HEADLINES : Ohio
Deferred pensions' interest slashed
A decision to cut the interest rate that thousands of Ohio police officers and firefighters earn on their retirement accounts isn't sitting well with some, despite contentions that the payout is too expensive.
Starting this month, the Ohio Police and Fire Pension Fund is paying 2.23 percent interest on accounts in the Deferred Retirement Option Plan, or DROP. The system had been paying 5 percent since 2003, when the optional statewide program began.
It lets police officers and firefighters defer retirement up to eight years while their pension payments accumulate with interest. They can get the lump sum upon retiring.
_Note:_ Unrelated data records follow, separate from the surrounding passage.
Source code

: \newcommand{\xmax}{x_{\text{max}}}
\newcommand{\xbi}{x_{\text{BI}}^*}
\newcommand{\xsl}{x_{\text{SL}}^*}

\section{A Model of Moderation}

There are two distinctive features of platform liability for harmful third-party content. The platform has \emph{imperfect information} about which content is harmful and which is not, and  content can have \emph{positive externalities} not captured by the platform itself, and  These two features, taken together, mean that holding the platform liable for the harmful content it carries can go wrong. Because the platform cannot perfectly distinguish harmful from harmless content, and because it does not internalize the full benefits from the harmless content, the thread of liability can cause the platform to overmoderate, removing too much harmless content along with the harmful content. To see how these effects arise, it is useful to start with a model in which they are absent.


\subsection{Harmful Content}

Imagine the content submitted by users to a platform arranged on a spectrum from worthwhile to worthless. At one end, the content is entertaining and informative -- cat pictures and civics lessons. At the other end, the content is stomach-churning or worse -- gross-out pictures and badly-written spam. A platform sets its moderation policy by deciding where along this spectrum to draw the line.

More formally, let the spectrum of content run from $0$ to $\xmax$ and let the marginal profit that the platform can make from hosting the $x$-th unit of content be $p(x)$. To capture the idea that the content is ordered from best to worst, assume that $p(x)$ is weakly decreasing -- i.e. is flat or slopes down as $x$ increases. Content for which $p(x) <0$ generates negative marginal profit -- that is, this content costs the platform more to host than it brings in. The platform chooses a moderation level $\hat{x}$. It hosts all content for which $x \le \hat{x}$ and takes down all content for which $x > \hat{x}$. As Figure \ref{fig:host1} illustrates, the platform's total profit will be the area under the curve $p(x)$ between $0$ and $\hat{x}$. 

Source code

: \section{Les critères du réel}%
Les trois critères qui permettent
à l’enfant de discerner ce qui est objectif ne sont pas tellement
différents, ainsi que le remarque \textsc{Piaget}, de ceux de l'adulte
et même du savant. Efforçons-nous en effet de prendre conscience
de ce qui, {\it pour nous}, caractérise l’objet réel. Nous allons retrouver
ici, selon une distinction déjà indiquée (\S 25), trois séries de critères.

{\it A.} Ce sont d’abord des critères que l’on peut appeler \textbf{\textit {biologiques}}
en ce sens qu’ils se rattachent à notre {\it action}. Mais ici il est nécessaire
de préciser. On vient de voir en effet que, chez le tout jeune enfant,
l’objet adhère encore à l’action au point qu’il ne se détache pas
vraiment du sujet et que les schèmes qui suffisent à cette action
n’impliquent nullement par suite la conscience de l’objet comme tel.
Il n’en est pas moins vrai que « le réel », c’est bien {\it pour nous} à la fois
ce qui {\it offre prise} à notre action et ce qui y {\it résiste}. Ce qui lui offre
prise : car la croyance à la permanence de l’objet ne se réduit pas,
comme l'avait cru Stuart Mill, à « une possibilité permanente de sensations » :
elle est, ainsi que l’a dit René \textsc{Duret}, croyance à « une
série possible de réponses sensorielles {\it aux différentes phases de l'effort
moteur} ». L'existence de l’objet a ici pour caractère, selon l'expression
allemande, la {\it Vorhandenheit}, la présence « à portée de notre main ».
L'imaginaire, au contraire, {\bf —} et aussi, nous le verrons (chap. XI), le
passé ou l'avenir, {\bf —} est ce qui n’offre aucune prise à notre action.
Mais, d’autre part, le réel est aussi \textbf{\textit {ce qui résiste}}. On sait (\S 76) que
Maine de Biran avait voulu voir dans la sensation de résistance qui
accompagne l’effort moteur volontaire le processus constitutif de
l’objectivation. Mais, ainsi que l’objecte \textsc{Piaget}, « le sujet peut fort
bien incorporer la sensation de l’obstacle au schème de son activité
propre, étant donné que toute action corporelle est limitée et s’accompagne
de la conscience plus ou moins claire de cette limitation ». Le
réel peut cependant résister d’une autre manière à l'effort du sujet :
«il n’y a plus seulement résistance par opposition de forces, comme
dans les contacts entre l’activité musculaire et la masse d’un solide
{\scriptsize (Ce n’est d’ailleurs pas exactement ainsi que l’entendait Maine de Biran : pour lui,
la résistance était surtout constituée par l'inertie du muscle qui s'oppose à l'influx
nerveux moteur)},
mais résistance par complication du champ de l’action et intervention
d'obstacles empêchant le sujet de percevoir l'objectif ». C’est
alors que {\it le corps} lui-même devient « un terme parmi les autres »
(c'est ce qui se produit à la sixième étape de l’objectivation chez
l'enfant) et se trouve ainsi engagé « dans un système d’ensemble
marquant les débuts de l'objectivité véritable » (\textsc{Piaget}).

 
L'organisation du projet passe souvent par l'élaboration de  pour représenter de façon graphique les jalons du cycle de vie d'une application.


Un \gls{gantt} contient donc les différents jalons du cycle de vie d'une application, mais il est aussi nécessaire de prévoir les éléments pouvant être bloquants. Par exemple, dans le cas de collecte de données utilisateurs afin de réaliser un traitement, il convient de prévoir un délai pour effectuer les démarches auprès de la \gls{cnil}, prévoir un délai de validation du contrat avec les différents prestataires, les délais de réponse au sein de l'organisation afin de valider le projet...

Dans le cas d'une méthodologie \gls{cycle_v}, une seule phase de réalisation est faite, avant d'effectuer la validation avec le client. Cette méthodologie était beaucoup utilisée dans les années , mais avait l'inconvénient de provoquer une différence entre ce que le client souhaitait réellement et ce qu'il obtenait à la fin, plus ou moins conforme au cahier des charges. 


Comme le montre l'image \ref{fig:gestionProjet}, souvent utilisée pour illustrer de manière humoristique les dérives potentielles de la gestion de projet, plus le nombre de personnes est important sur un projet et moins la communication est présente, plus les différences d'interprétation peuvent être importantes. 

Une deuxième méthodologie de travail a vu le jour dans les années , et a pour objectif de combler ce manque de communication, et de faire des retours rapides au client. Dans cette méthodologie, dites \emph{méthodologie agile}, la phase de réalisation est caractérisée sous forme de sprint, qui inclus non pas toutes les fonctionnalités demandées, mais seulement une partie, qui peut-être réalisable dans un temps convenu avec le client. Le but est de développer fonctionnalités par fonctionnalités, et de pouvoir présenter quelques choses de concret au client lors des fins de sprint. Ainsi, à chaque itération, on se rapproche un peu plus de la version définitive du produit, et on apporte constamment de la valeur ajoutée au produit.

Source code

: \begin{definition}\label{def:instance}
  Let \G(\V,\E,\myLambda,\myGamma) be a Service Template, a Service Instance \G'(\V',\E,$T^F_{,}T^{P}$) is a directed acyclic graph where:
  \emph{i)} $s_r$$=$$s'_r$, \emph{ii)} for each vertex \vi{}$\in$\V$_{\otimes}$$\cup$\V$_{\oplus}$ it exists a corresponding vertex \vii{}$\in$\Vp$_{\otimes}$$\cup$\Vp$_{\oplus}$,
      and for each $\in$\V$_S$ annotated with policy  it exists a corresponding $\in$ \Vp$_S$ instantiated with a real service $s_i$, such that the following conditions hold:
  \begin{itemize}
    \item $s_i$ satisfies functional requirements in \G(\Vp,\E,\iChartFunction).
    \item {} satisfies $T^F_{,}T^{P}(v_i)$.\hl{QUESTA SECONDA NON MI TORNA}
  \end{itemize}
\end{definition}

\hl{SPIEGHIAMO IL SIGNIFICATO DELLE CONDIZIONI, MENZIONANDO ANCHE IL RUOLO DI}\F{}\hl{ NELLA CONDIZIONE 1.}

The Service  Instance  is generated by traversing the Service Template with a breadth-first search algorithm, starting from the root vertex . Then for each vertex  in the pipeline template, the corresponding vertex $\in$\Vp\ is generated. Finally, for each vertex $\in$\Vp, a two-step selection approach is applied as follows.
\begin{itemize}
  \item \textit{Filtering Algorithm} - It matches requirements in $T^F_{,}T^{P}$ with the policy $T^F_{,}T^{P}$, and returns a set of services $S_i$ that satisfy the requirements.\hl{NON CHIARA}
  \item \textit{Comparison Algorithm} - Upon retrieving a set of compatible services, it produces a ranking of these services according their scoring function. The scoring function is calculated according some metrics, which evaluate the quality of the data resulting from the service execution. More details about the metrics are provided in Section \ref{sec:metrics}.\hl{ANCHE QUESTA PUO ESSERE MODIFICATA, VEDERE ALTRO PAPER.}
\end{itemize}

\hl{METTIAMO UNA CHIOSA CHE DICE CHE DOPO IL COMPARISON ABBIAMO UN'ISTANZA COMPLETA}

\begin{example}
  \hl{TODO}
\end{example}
The pension they receive in retirement is frozen at the time of enrolling in DROP and is unaffected by later pay raises. The program has generated controversy across the state because retirees on occasion walk away with checks of several hundred thousands of dollars.
"Senate Bill 5 (the 2011 attempt to slash public employee collective bargaining) was an assault on policy. This really is an assault on your money right now," Kevin Reardon, a battalion chief with the Columbus Division of Fire, said of the interest-rate change. "This is your family's security that's being attacked right now."
Leaders of the pension fund disagree.
"You can't pay out more than what you earn. We're not the federal government. We can't print money," said Executive Director William Estabrook. "Our earned interest in 2011 was 2.24 percent."
The fight so far is between firefighters and the pension system. (Police, notably, are OK with the change.)